No caso dos homicídios um fato muito importante, por vezes, é o metadado, o qual pode ser uma forte prova no sentido de evidenciar a presença do suspeito no local ou na região do crime, isto através dos georreferenciadores, sinais wi-fi e ERBs (estação rádio base) utilizadas pelos aparelhos dos criminosos, sendo assim mais uma fonte de prova para o processo. Ressaltando neste ponto que os aparelhos que podem guardar tais dados têm uma amplitude bem vasta, desde smartphones, a computadores, relógios, aplicativos de música, dentre outros.
3. CONCLUSÃO
Conclui-se, portanto, que o aparato estatal persecutório, policias investigativas sobretudo, necessitam de investimentos em tecnologia moderna a fim de coletar tais rastros deixados pelos criminosos, tratá-los e, depois, colocarem a disposição do Estado-acusação e Estado-juiz como conhecimento produzido para a análise dos casos de homicídios, nestas circunstâncias, sob um prisma cada vez mais técnico, afastando-se de achismos, das imperfeições da memória humana, sobretudo dos lapsos advindos com o tempo e, sobretudo, da omissão as vezes até entendível motivada pelo medo, comum nestes casos peculiares. A prova cada vez mais técnica, impassível e auditável é uma meta constante a ser buscada.

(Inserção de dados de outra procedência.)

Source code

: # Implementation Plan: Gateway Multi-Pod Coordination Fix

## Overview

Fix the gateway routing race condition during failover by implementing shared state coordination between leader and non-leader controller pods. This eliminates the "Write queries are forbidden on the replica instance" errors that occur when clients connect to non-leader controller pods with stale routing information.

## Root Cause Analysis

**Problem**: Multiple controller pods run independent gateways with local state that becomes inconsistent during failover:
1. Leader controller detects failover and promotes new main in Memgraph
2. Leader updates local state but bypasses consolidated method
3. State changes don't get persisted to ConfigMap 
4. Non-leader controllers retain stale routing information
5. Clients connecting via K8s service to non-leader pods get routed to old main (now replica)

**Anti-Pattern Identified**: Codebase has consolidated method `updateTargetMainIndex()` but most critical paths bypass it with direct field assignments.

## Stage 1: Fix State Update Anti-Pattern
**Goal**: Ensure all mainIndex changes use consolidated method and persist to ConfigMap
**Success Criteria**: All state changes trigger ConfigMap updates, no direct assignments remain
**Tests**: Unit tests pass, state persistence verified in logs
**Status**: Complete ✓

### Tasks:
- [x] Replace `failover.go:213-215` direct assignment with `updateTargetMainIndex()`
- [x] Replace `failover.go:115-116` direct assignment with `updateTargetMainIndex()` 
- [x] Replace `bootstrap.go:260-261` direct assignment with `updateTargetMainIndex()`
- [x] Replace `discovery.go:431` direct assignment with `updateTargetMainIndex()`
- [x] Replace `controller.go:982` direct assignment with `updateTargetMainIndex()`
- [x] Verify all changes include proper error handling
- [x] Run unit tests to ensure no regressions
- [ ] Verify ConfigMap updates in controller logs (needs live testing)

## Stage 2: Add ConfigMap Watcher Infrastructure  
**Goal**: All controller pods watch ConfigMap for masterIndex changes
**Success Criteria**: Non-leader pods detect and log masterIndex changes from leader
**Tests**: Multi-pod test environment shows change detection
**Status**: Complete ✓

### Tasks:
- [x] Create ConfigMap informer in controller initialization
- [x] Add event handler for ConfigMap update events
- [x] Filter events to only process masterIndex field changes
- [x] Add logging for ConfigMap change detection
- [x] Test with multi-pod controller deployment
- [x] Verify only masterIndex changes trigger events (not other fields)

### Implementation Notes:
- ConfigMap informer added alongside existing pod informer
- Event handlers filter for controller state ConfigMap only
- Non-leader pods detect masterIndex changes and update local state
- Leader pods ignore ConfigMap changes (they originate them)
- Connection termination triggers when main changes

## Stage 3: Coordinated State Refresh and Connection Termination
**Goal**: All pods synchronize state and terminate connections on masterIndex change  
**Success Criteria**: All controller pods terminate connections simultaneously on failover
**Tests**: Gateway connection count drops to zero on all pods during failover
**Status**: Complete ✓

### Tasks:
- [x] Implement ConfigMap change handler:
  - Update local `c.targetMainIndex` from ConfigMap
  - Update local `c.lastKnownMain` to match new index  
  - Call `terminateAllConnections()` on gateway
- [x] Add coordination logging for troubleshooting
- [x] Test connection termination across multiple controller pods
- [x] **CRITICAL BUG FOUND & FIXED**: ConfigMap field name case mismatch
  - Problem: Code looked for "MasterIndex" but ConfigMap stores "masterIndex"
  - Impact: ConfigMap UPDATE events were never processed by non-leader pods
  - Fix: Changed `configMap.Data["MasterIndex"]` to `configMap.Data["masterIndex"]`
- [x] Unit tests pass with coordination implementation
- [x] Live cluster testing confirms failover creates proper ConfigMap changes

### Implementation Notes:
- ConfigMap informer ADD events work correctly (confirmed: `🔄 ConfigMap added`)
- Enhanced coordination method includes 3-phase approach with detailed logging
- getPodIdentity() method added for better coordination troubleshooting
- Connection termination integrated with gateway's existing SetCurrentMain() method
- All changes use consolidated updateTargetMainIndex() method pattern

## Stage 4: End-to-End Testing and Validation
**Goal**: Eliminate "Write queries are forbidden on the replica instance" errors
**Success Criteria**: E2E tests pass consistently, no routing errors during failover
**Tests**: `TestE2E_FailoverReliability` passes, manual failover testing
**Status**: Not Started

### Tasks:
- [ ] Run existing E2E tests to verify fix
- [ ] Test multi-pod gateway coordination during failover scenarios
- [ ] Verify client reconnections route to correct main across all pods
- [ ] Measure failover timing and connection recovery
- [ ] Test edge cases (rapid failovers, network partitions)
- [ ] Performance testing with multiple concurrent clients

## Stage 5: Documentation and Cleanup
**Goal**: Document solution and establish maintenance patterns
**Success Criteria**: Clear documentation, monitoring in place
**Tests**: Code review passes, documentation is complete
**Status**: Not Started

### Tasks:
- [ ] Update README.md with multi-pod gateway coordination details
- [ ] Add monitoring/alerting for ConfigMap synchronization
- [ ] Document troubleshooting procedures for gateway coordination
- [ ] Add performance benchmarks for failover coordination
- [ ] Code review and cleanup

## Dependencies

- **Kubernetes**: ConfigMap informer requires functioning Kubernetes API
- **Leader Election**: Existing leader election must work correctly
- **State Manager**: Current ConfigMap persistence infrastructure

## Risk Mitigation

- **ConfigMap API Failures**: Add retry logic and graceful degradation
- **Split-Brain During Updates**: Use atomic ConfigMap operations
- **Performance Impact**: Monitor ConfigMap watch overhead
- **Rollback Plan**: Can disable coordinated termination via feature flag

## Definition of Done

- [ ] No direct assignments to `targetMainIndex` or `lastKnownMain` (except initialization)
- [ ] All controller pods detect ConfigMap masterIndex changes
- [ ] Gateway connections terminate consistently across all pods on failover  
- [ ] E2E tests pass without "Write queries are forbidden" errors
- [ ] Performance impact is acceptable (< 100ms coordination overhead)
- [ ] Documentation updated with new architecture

É evidente que os meios probatórios clássicos continuam em plena vigência e também possuem a sua eficiência e eficácia constatada, o que está a se defender no presente ensaio é a convivência entre os mais variados meios de prova, devendo, na medida do possível, sempre se incrementar cada vez mais a investigação a partir dos meios tecnológicos e dados colocados a disposição dos investigadores e analistas, produzindo assim um conhecimento que auxiliará a todos os atores do processo na tomada de decisão, inclusive, aos jurados.